Tung Yu-chi (董玉琪) was released on NT$50,000 bail yesterday afternoon and barred from leaving the country.
Dean was sentenced to four years in prison in July last year on charges of killing a newspaper delivery man in a drunk driving accident in March 2010.
The court said that after drinking with friends in the early hours of March 25, 2010, Dean decided to drive home in his black Mercedes-Benz.
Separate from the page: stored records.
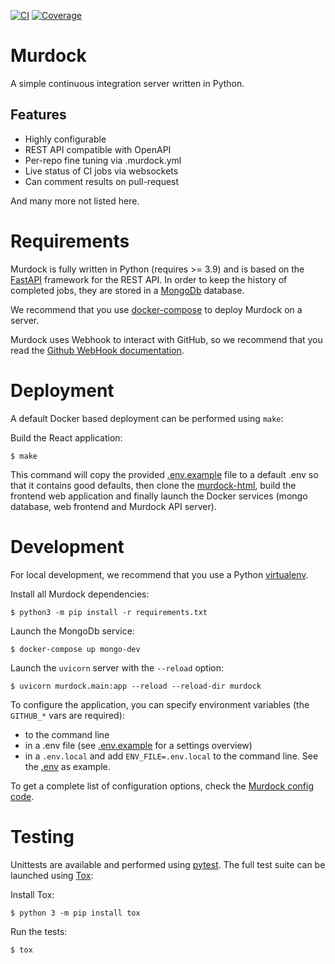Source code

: [![CI][ci-badge]][ci-link]
[![Coverage][coverage-badge]][coverage-link]

# Murdock

A simple continuous integration server written in Python.

## Features

- Highly configurable
- REST API compatible with OpenAPI
- Per-repo fine tuning via .murdock.yml
- Live status of CI jobs via websockets
- Can comment results on pull-request

And many more not listed here.

# Requirements

Murdock is fully written in Python (requires >= 3.9) and is based on the
[FastAPI](https://fastapi.tiangolo.com/) framework for the REST API.
In order to keep the history of completed jobs, they are stored in a
[MongoDb](https://www.mongodb.com/) database.

We recommend that you use
[docker-compose](https://docs.docker.com/compose/#compose-documentation) to
deploy Murdock on a server.

Murdock uses Webhook to interact with GitHub, so we recommend that you read
the [Github WebHook documentation](https://docs.github.com/en/developers/webhooks-and-events/webhooks/creating-webhooks).

# Deployment

A default Docker based deployment can be performed using `make`:

Build the React application:

```
$ make
```

This command will copy the provided [.env.example](.env.example) file to a
default .env so that it contains good defaults, then clone the
[murdock-html](https://github.com/murdock-ng/murdock-html), build the frontend
web application and finally launch the Docker services (mongo database, web
frontend and Murdock API server).

# Development

For local development, we recommend that you use a Python
[virtualenv](https://virtualenv.pypa.io/en/latest/).

Install all Murdock dependencies:

```
$ python3 -m pip install -r requirements.txt
```

Launch the MongoDb service:

```
$ docker-compose up mongo-dev
```

Launch the `uvicorn` server with the `--reload` option:

```
$ uvicorn murdock.main:app --reload --reload-dir murdock
```

To configure the application, you can specify environment variables
(the `GITHUB_*` vars are required):
- to the command line
- in a .env file (see [.env.example](.env.example) for a settings overview)
- in a `.env.local` and add `ENV_FILE=.env.local` to the command line. See the
[.env](.env) as example.

To get a complete list of configuration options, check the
[Murdock config code](murdock/config.py).

# Testing

Unittests are available and performed using [pytest](https://pytest.org). The
full test suite can be launched using [Tox](https://tox.readthedocs.io):

Install Tox:

```
$ python 3 -m pip install tox
```

Run the tests:

```
$ tox
```


[ci-badge]: https://github.com/murdock-ng/murdock/workflows/CI/badge.svg
[ci-link]: https://github.com/murdock-ng/murdock/actions?query=workflow%3ACI+branch%3Amain
[coverage-badge]: https://codecov.io/gh/murdock-ng/murdock/branch/main/graph/badge.svg?token=86RDZ29XKQ
[coverage-link]: https://codecov.io/gh/murdock-ng/murdock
On the way, he allegedly hit a scooter from behind, striking its rider, Huang Chiun-teh (黃俊德), so hard that Huang’s neck was broken, leaving him paralyzed for several minutes before he died.
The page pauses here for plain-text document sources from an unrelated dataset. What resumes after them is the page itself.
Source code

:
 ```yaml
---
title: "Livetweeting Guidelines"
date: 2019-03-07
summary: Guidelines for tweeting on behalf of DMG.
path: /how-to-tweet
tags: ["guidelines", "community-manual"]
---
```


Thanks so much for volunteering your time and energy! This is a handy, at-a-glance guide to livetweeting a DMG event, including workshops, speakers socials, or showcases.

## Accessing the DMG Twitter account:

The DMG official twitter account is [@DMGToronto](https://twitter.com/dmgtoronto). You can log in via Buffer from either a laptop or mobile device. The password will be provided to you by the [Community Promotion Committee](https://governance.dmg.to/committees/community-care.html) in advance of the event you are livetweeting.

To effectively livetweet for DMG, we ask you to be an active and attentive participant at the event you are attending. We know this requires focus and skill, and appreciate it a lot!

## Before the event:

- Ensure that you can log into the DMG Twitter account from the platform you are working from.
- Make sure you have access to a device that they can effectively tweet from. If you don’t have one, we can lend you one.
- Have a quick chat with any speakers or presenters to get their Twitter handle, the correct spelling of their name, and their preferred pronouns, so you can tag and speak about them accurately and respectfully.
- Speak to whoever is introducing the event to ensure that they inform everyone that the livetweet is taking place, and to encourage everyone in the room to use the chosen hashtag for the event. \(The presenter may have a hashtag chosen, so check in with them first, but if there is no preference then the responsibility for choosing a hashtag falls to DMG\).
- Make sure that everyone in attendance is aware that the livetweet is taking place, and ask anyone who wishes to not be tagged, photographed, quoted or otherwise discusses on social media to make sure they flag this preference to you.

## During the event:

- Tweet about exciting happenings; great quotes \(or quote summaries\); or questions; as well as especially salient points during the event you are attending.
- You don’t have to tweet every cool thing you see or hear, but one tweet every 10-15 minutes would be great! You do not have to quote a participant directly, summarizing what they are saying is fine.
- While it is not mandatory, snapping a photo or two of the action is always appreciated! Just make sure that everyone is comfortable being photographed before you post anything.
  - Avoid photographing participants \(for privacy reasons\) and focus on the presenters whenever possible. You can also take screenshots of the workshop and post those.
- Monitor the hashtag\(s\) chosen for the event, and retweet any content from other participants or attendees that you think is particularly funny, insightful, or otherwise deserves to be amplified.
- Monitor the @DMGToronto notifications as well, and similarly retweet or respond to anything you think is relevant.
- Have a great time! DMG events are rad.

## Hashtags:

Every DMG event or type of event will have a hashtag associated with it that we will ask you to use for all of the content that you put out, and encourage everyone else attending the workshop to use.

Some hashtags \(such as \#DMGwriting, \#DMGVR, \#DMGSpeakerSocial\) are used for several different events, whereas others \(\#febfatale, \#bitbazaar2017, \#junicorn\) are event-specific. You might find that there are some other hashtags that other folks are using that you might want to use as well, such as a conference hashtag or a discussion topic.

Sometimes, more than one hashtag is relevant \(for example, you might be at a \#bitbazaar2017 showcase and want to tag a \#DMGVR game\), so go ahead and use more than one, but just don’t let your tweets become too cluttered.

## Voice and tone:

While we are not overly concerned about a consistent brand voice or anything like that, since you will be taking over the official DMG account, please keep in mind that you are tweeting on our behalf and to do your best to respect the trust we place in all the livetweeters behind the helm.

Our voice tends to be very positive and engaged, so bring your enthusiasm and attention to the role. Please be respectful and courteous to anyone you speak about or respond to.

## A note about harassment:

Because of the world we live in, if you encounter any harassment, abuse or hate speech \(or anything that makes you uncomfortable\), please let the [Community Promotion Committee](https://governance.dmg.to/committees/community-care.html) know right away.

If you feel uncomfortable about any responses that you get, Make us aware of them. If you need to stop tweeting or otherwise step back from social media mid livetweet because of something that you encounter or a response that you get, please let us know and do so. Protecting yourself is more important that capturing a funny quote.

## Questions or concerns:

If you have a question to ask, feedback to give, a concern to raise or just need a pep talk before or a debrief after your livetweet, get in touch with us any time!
Dean, who denied he was at the wheel and maintained he was being driven by an employee of the KTV lounge where he had been entertaining customers, then allegedly fled the scene.
Members of Huang’s family and netizens have been criticizing Linda Gail Arrigo, a US human rights advocate and long-term resident of Taiwan, for making remarks in defense of Dean last week.
Arrigo, who last week represented Dean in issuing a statement critical of Taiwan’s judicial system, said the case showed discrimination among some Taiwanese, particularly toward people with darker skin.
In a statement last week, Dean, who is of Indian descent, set four conditions for his return to Taiwan, which he said would ensure a fair trial. Prosecutors have rejected the demands and said they would seek his extradition if Dean is in a country that has an extradition treaty with Taiwan.
Arrigo said there was no need for Dean to return to Taiwan to face justice, prompting a sharp rebuke from Huang’s family and supporters, who said she should leave Taiwan.
In response, Arrigo said she had the right to freedom of speech and that she had an Alien Permanent Resident Certificate.
Meanwhile, Jerome Keating, a Taipei-based writer who supported Dean at a press conference in June 2010 chaired by Dean’s lawyer in his first trial, Billy Chen (陳達成), told the Taipei Times yesterday that the case was suspicious and should be looked deeply into.
During that press conference, Keating — who himself had a brush with the judicial system and Taiwan’s media over allegations of sexual harassment in 2009 — said the expatriate community in Taiwan and abroad thought Dean’s case had been manipulated and turned into a social event, which was unfair to Dean’s trial and reputation.
“We know there was a death, we know it was caused by Dean’s car, we know the man’s family is deprived of income and should have recompense,” but the case is in question, he said yesterday.
“Video evidence of the accident, which was used to convict Dean was not presented in the trials, and there were two parking lot attendants of the nightclub, but investigators decided one did not drive Dean’s car home, and avoided looking into the other,” he said.
In a separate e-mail to a mailing group on Sunday, Keating offered “brief knowledge” of the case and wrote: “There are regular deaths by scooters; and then there is Zain’s case [,] which of course involves a foreigner.”
Investigations found that Dean fled Taiwan on Aug. 14 last year using a friend’s passport. The friend, a Caucasian identified only as David, is an English teacher in Taiwan and is also a British citizen.